#### [TASK PROMPT]
In the records below, find each line containing the word "predictive" and copy it.

Records from a collection
----

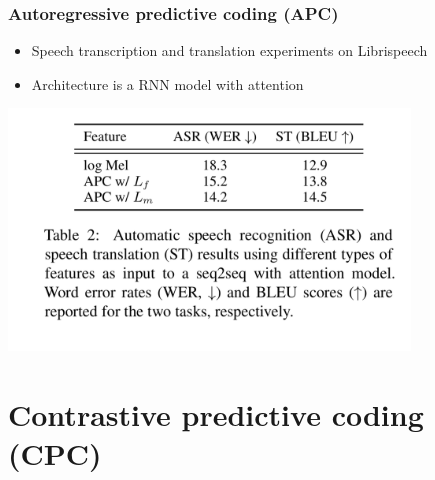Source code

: \documentclass[table]{beamer}
\begin{document}

\begin{frame}
\frametitle{Autoregressive predictive coding (APC)}
\begin{itemize}
\item Speech transcription and translation experiments on Librispeech
\item Architecture is a RNN model with attention
\end{itemize} 
\begin{center}
	\includegraphics[width=0.8\textwidth]{APCexp}
\end{center}

\end{frame}




\section{Contrastive predictive coding (CPC)}
\end{document}
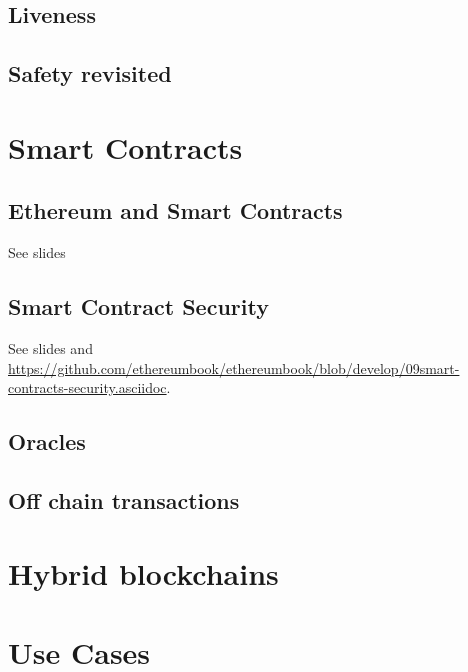 \documentclass[a4paper,11pt]{report}
\begin{document}
	\section{Liveness}
	\label{sec:live}
	
	
	\section{Safety revisited}
	\label{sec:safe2}
	

\chapter{Smart Contracts}

	\section{Ethereum and Smart Contracts}
	See slides 

	\section{Smart Contract Security}
	See slides and \url{https://github.com/ethereumbook/ethereumbook/blob/develop/09smart-contracts-security.asciidoc}.
	
	\section{Oracles}
	
	\section{Off chain transactions}

\chapter{Hybrid blockchains}
	\label{ch:hybrid}
	

\chapter{Use Cases}
	\label{ch:useCases}
	
\end{document}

----

#### [REPLY]
\frametitle{Autoregressive predictive coding (APC)}
\section{Contrastive predictive coding (CPC)}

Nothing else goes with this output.